**What is being asked**. The expected output is every line of the data exactly as shown, minus the images.
Data to process Block Start
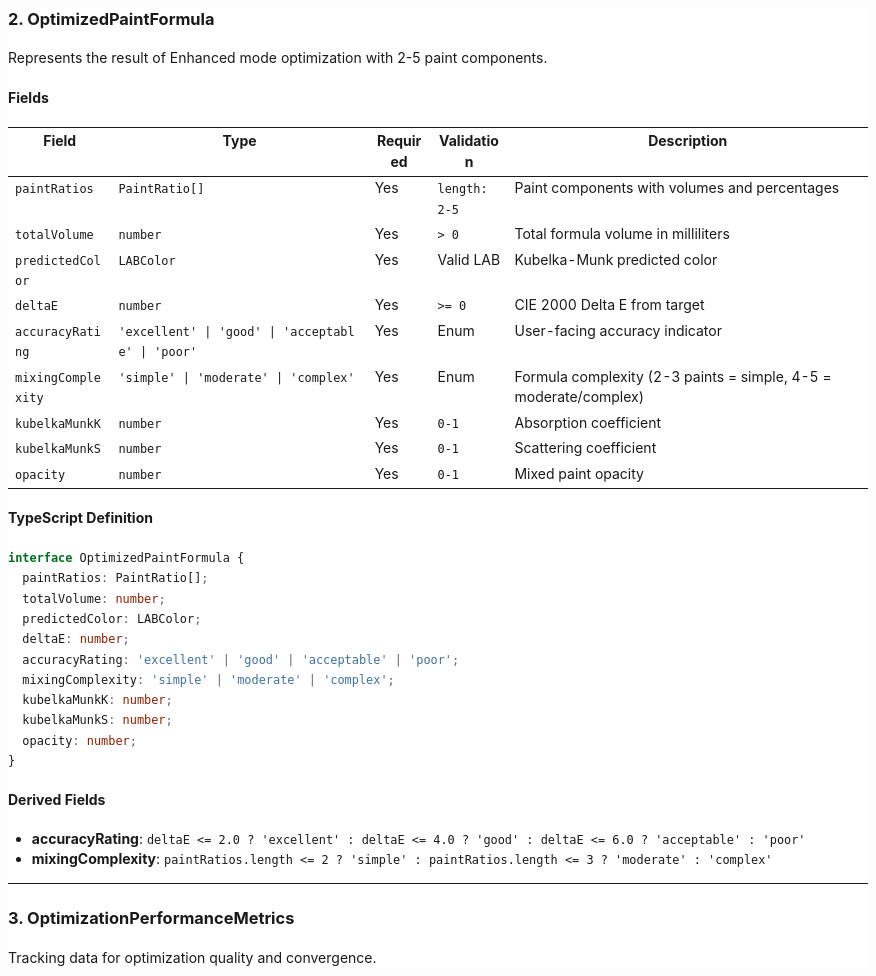 
### 2. OptimizedPaintFormula

Represents the result of Enhanced mode optimization with 2-5 paint components.

#### Fields

| Field | Type | Required | Validation | Description |
|-------|------|----------|------------|-------------|
| `paintRatios` | `PaintRatio[]` | Yes | `length: 2-5` | Paint components with volumes and percentages |
| `totalVolume` | `number` | Yes | `> 0` | Total formula volume in milliliters |
| `predictedColor` | `LABColor` | Yes | Valid LAB | Kubelka-Munk predicted color |
| `deltaE` | `number` | Yes | `>= 0` | CIE 2000 Delta E from target |
| `accuracyRating` | `'excellent' \| 'good' \| 'acceptable' \| 'poor'` | Yes | Enum | User-facing accuracy indicator |
| `mixingComplexity` | `'simple' \| 'moderate' \| 'complex'` | Yes | Enum | Formula complexity (2-3 paints = simple, 4-5 = moderate/complex) |
| `kubelkaMunkK` | `number` | Yes | `0-1` | Absorption coefficient |
| `kubelkaMunkS` | `number` | Yes | `0-1` | Scattering coefficient |
| `opacity` | `number` | Yes | `0-1` | Mixed paint opacity |

#### TypeScript Definition

```typescript
interface OptimizedPaintFormula {
  paintRatios: PaintRatio[];
  totalVolume: number;
  predictedColor: LABColor;
  deltaE: number;
  accuracyRating: 'excellent' | 'good' | 'acceptable' | 'poor';
  mixingComplexity: 'simple' | 'moderate' | 'complex';
  kubelkaMunkK: number;
  kubelkaMunkS: number;
  opacity: number;
}
```

#### Derived Fields

- **accuracyRating**: `deltaE <= 2.0 ? 'excellent' : deltaE <= 4.0 ? 'good' : deltaE <= 6.0 ? 'acceptable' : 'poor'`
- **mixingComplexity**: `paintRatios.length <= 2 ? 'simple' : paintRatios.length <= 3 ? 'moderate' : 'complex'`

---

### 3. OptimizationPerformanceMetrics

Tracking data for optimization quality and convergence.

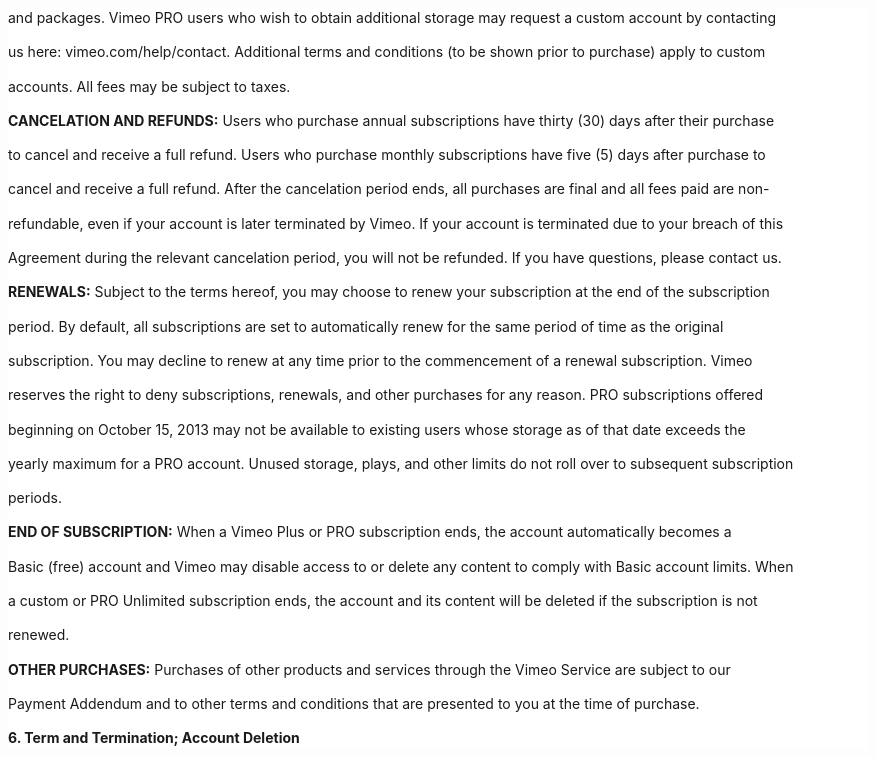 and packages. Vimeo PRO users who wish to obtain additional storage may request a custom account by contacting

us here: vimeo.com/help/contact. Additional terms and conditions (to be shown prior to purchase) apply to custom

accounts. All fees may be subject to taxes.

**CANCELATION AND REFUNDS:** Users who purchase annual subscriptions have thirty (30) days after their purchase

to cancel and receive a full refund. Users who purchase monthly subscriptions have five (5) days after purchase to

cancel and receive a full refund. After the cancelation period ends, all purchases are final and all fees paid are non-

refundable, even if your account is later terminated by Vimeo. If your account is terminated due to your breach of this

Agreement during the relevant cancelation period, you will not be refunded. If you have questions, please contact us.

**RENEWALS:** Subject to the terms hereof, you may choose to renew your subscription at the end of the subscription

period. By default, all subscriptions are set to automatically renew for the same period of time as the original

subscription. You may decline to renew at any time prior to the commencement of a renewal subscription. Vimeo

reserves the right to deny subscriptions, renewals, and other purchases for any reason. PRO subscriptions offered

beginning on October 15, 2013 may not be available to existing users whose storage as of that date exceeds the

yearly maximum for a PRO account. Unused storage, plays, and other limits do not roll over to subsequent subscription

periods.

**END OF SUBSCRIPTION:** When a Vimeo Plus or PRO subscription ends, the account automatically becomes a

Basic (free) account and Vimeo may disable access to or delete any content to comply with Basic account limits. When

a custom or PRO Unlimited subscription ends, the account and its content will be deleted if the subscription is not

renewed.

**OTHER PURCHASES:** Purchases of other products and services through the Vimeo Service are subject to our

Payment Addendum and to other terms and conditions that are presented to you at the time of purchase.

**6. Term and Termination; Account Deletion**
Data to process Block End
**Solution to this problem**.
### 2. OptimizedPaintFormula

Represents the result of Enhanced mode optimization with 2-5 paint components.

#### Fields

| Field | Type | Required | Validation | Description |
|-------|------|----------|------------|-------------|
| `paintRatios` | `PaintRatio[]` | Yes | `length: 2-5` | Paint components with volumes and percentages |
| `totalVolume` | `number` | Yes | `> 0` | Total formula volume in milliliters |
| `predictedColor` | `LABColor` | Yes | Valid LAB | Kubelka-Munk predicted color |
| `deltaE` | `number` | Yes | `>= 0` | CIE 2000 Delta E from target |
| `accuracyRating` | `'excellent' \| 'good' \| 'acceptable' \| 'poor'` | Yes | Enum | User-facing accuracy indicator |
| `mixingComplexity` | `'simple' \| 'moderate' \| 'complex'` | Yes | Enum | Formula complexity (2-3 paints = simple, 4-5 = moderate/complex) |
| `kubelkaMunkK` | `number` | Yes | `0-1` | Absorption coefficient |
| `kubelkaMunkS` | `number` | Yes | `0-1` | Scattering coefficient |
| `opacity` | `number` | Yes | `0-1` | Mixed paint opacity |

#### TypeScript Definition

```typescript
interface OptimizedPaintFormula {
  paintRatios: PaintRatio[];
  totalVolume: number;
  predictedColor: LABColor;
  deltaE: number;
  accuracyRating: 'excellent' | 'good' | 'acceptable' | 'poor';
  mixingComplexity: 'simple' | 'moderate' | 'complex';
  kubelkaMunkK: number;
  kubelkaMunkS: number;
  opacity: number;
}
```

#### Derived Fields

- **accuracyRating**: `deltaE <= 2.0 ? 'excellent' : deltaE <= 4.0 ? 'good' : deltaE <= 6.0 ? 'acceptable' : 'poor'`
- **mixingComplexity**: `paintRatios.length <= 2 ? 'simple' : paintRatios.length <= 3 ? 'moderate' : 'complex'`

---

### 3. OptimizationPerformanceMetrics

Tracking data for optimization quality and convergence.

 and packages. Vimeo PRO users who wish to obtain additional storage may request a custom account by contacting

us here: vimeo.com/help/contact. Additional terms and conditions (to be shown prior to purchase) apply to custom

accounts. All fees may be subject to taxes.

**CANCELATION AND REFUNDS:** Users who purchase annual subscriptions have thirty (30) days after their purchase

to cancel and receive a full refund. Users who purchase monthly subscriptions have five (5) days after purchase to

cancel and receive a full refund. After the cancelation period ends, all purchases are final and all fees paid are non-

refundable, even if your account is later terminated by Vimeo. If your account is terminated due to your breach of this

Agreement during the relevant cancelation period, you will not be refunded. If you have questions, please contact us.

**RENEWALS:** Subject to the terms hereof, you may choose to renew your subscription at the end of the subscription

period. By default, all subscriptions are set to automatically renew for the same period of time as the original

subscription. You may decline to renew at any time prior to the commencement of a renewal subscription. Vimeo

reserves the right to deny subscriptions, renewals, and other purchases for any reason. PRO subscriptions offered

beginning on October 15, 2013 may not be available to existing users whose storage as of that date exceeds the

yearly maximum for a PRO account. Unused storage, plays, and other limits do not roll over to subsequent subscription

periods.

**END OF SUBSCRIPTION:** When a Vimeo Plus or PRO subscription ends, the account automatically becomes a

Basic (free) account and Vimeo may disable access to or delete any content to comply with Basic account limits. When

a custom or PRO Unlimited subscription ends, the account and its content will be deleted if the subscription is not

renewed.

**OTHER PURCHASES:** Purchases of other products and services through the Vimeo Service are subject to our

Payment Addendum and to other terms and conditions that are presented to you at the time of purchase.

**6. Term and Termination; Account Deletion**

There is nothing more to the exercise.